Broyer le béton avec Tatiana Shmaylyuk de Jinjer

Une chanteuse ukrainienne de metalcore affronte le désespoir.

“Avancez et rencontrez un nouveau lever de soleil

Un lâche frissonne à l’intérieur

Aujourd’hui je serai un de mes amis

Qui déglutit souffrant de sourire ”

– De “Poissons” de Jinjer

J’aime interviewer des personnes dont les histoires personnelles ont un arc de triomphe. Il est vraiment inspirant de parler à quelqu’un qui a traversé une période extrêmement difficile – maladie, abus, incarcération, discrimination, handicap, pauvreté – et d’apprendre comment cette personne a surmonté ces obstacles pour finalement l’emporter. Cela me fait, et peut-être à d’autres, sentir que peu importe les obstacles auxquels nous sommes confrontés, il y a toujours de l’espoir.

Photo by Veronika Gusieva

Tatiana Shmaylyuk et Jinjer

Source: Photo de Veronika Gusieva

Mais il y a un autre type de personne qui peut être inspirant – quelqu’un qui est prêt à partager le fait qu’il est assombri par les ténèbres et qu’il n’a pas trouvé de moyen de sortir – mais continue toujours. Parce que beaucoup d’entre nous peuvent se sentir tellement désespérés et perdus qu’ils ne se sentent plus connectés à qui que ce soit. Et parfois, seule la personne qui peut vraiment comprendre notre désespoir – et donc nous aider à guérir – est celle qui ne sait pas non plus si elle verra jamais la lumière.

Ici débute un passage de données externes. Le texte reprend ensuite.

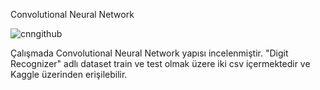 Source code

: Convolutional Neural Network

![cnngithub](https://user-images.githubusercontent.com/51748819/71449385-7e708800-275c-11ea-9e85-c000dcabe24c.jpeg)

Çalışmada Convolutional Neural Network yapısı incelenmiştir. 
"Digit Recognizer" adlı dataset train ve test olmak üzere iki csv içermektedir ve Kaggle üzerinden erişilebilir.
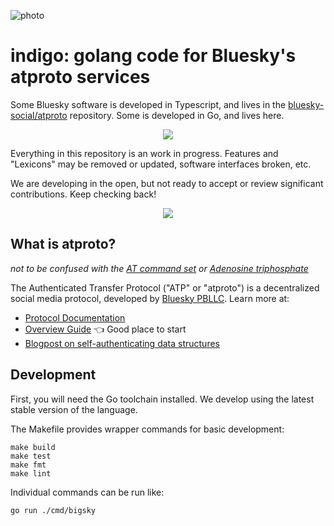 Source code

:
![photo](https://static.bnewbold.net/tmp/indigo_serac.jpeg)

indigo: golang code for Bluesky's atproto services
==================================================

Some Bluesky software is developed in Typescript, and lives in the [bluesky-social/atproto](https://github.com/bluesky-social/atproto) repository. Some is developed in Go, and lives here.

<p align="center"><img src="https://static.bnewbold.net/tmp/under_construction_bar.gif" /></p>

Everything in this repository is an work in progress. Features and "Lexicons" may be removed or updated, software interfaces broken, etc.

We are developing in the open, but not ready to accept or review significant contributions. Keep checking back!

<p align="center"><img src="https://static.bnewbold.net/tmp/under_construction_bar.gif" /></p>


## What is atproto?

*not to be confused with the [AT command set](https://en.wikipedia.org/wiki/Hayes_command_set) or [Adenosine triphosphate](https://en.wikipedia.org/wiki/Adenosine_triphosphate)*

The Authenticated Transfer Protocol ("ATP" or "atproto") is a decentralized social media protocol, developed by [Bluesky PBLLC](https://blueskyweb.xyz). Learn more at:

- [Protocol Documentation](https://atproto.com/docs)
- [Overview Guide](https://atproto.com/guides/overview) 👈 Good place to start
- [Blogpost on self-authenticating data structures](https://blueskyweb.xyz/blog/3-6-2022-a-self-authenticating-social-protocol)


## Development

First, you will need the Go toolchain installed. We develop using the latest stable version of the language.

The Makefile provides wrapper commands for basic development:

    make build
    make test
    make fmt
    make lint

Individual commands can be run like:

    go run ./cmd/bigsky
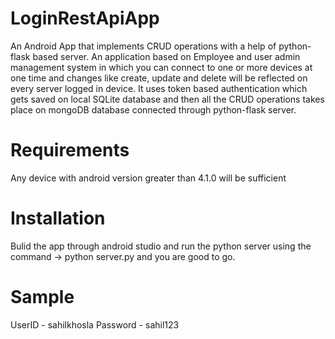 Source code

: # LoginRestApiApp
An Android App that implements CRUD operations with a help of python-flask based server. An application based on Employee and user admin management system in which you can connect to one or more devices at one time and changes like create, update and delete will be reflected on every server logged in device. It uses token based authentication which gets saved on local SQLite database and then all the CRUD operations takes place on mongoDB database connected through python-flask server.

# Requirements
Any device with android version greater than 4.1.0 will be sufficient

# Installation
Bulid the app through android studio and run the python server using the command -> python server.py and you are good to go.

# Sample 
UserID - sahilkhosla
Password - sahil123

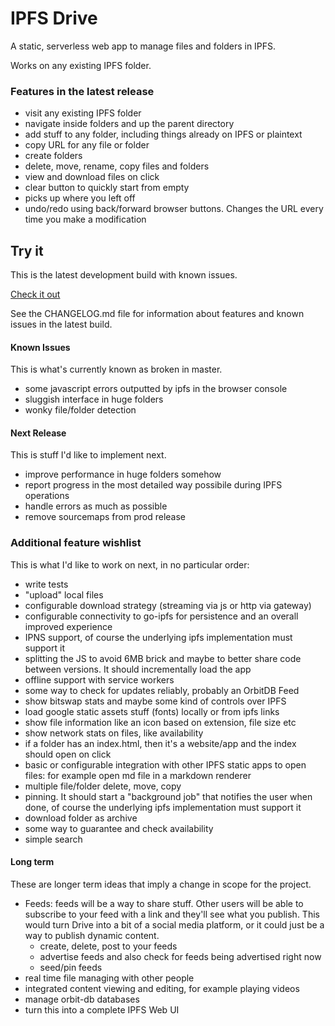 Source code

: # IPFS Drive

A static, serverless web app to manage files and folders in IPFS.

Works on any existing IPFS folder.

### Features in the latest release

- visit any existing IPFS folder
- navigate inside folders and up the parent directory
- add stuff to any folder, including things already on IPFS or plaintext
- copy URL for any file or folder
- create folders
- delete, move, rename, copy files and folders
- view and download files on click
- clear button to quickly start from empty
- picks up where you left off
- undo/redo using back/forward browser buttons. Changes the URL every time you make a modification

## Try it

This is the latest development build with known issues.

[Check it out](https://ipfs.io/ipfs/QmSLoHumxHbaFLSk5tZCvJhhEwt5iNy7P5aPdmWWCjDdKx)

See the CHANGELOG.md file for information about features and known issues in the latest build.

#### Known Issues

This is what's currently known as broken in master.

- some javascript errors outputted by ipfs in the browser console
- sluggish interface in huge folders
- wonky file/folder detection

#### Next Release

This is stuff I'd like to implement next.

- improve performance in huge folders somehow
- report progress in the most detailed way possibile during IPFS operations
- handle errors as much as possible
- remove sourcemaps from prod release

### Additional feature wishlist

This is what I'd like to work on next, in no particular order:

- write tests
- "upload" local files
- configurable download strategy (streaming via js or http via gateway)
- configurable connectivity to go-ipfs for persistence and an overall improved experience
- IPNS support, of course the underlying ipfs implementation must support it
- splitting the JS to avoid 6MB brick and maybe to better share code between versions. It should incrementally load the app
- offline support with service workers
- some way to check for updates reliably, probably an OrbitDB Feed
- show bitswap stats and maybe some kind of controls over IPFS
- load google static assets stuff (fonts) locally or from ipfs links
- show file information like an icon based on extension, file size etc
- show network stats on files, like availability
- if a folder has an index.html, then it's a website/app and the index should open on click
- basic or configurable integration with other IPFS static apps to open files: for example open md file in a markdown renderer
- multiple file/folder delete, move, copy
- pinning. It should start a "background job" that notifies the user when done, of course the underlying ipfs implementation must support it
- download folder as archive
- some way to guarantee and check availability
- simple search

#### Long term

These are longer term ideas that imply a change in scope for the project.

- Feeds: feeds will be a way to share stuff. Other users will be able to subscribe to your feed with a link and they'll see what you publish. This would turn Drive into a bit of a social media platform, or it could just be a way to publish dynamic content.
  - create, delete, post to your feeds
  - advertise feeds and also check for feeds being advertised right now
  - seed/pin feeds
- real time file managing with other people
- integrated content viewing and editing, for example playing videos
- manage orbit-db databases
- turn this into a complete IPFS Web UI
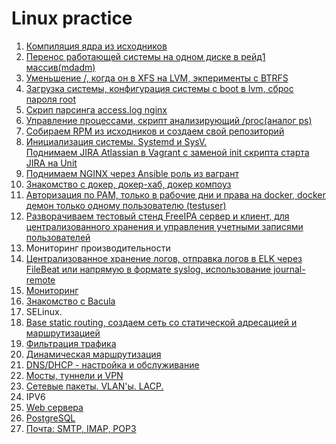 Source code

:# Linux practice
1.  [Компиляция ядра из исходников](./01-kernel-compilation)
2.  [Перенос работающей системы на одном диске в рейд1 массив(mdadm)](./02-migrate-to-mdadm-raid)
3.  [Уменьшение /,  когда он в XFS на LVM,  экперименты с BTRFS](./03-lvm_btrfs)
4.  [Загрузка системы, конфигурация системы с boot в lvm, сброс пароля root](./04-boot_root_chroot)
5.  [Скрип парсинга access.log nginx](./05-bash_awk_sed_grep)
6.  [Управление процессами, скрипт анализирующий /proc(аналог ps)](./06-proccess_management)
7.  [Собираем RPM из исходников и создаем свой репозиторий](./07-rpm_soft_distribution)
8.  [Инициализация системы. Systemd и SysV.    
    Поднимаем JIRA Atlassian в Vagrant с заменой init скрипта старта JIRA на Unit](./08-systemc_sysV)
9.  [Поднимаем NGINX через Ansible роль из вагрант](./09-ansible_vagrant)
10. [Знакомство с докер, докер-хаб, докер компоуз](./09-docker)
11. [Авторизация по PAM,  только в рабочие дни и права на docker, docker демон только одному пользователю (testuser)](./11-pam)
13. [Разворачиваем тестовый стенд FreeIPA сервер и клиент, для централизованного хранения и управления учетными записями пользователей](./13-ldap_central_auth)
12. Мониторинг производительности
14. [Централизованное хранение логов, отправка логов в ELK через FileBeat или напрямую в формате syslog, использование journal-remote](./14-cetralization_logger)
15. [Мониторинг](./15-monitoring_alerting)
16. [Знакомство с Bacula](./backup_systems)
17. SELinux.
18. [Base static routing, создаем сеть со статической адресацией и маршрутизацией](./lab-18)
19. [Фильтрация трафика](./19-ip_traffic_filter)
20. [Динамическая маршрутизация](./20-dynamic_routing_OSPF)
21. [DNS/DHCP - настройка и обслуживание](./21-split_dns)
22. [Мосты, туннели и VPN ](./22-bridges_tunnels_vpn)
23. [Сетевые пакеты. VLAN'ы. LACP.](./23-vlans_lacp)
24. IPV6
25. [Web сервера](./25-web_servers_basic_antibot)
26. [PostgreSQL](./26-postgresql_barman)
27. [Почта: SMTP, IMAP, POP3](./27-mail_smtp_imap_pop3)
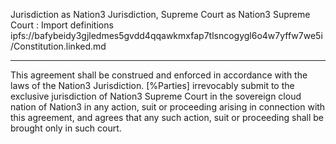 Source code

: Jurisdiction as Nation3 Jurisdiction, Supreme Court as Nation3 Supreme Court
: Import definitions ipfs://bafybeidy3gjledmes5gvdd4qqawkmxfap7tlsncogygl6o4w7yffw7we5i/Constitution.linked.md

---

This agreement shall be construed and enforced in accordance with the laws of the Nation3 Jurisdiction.
[%Parties] irrevocably submit to the exclusive jurisdiction of Nation3 Supreme Court in the sovereign cloud nation of Nation3 in any action, suit or proceeding arising in connection with this agreement, and agrees that any such action, suit or proceeding shall be brought only in such court.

Tatiana Shmaylyuk du groupe ukrainien de metalcore Jinjer me semble être l’une de ces personnes. J’apprécie le fait qu’au cours de notre entretien, elle ait été ouverte et honnête au sujet des profondeurs de son désespoir et assez franche pour ne pas voir une issue. Et je soupçonne que son histoire résonnera avec d’autres qui se sentent perdus et sans espoir – et ces personnes se sentent peut-être un peu moins seules au monde.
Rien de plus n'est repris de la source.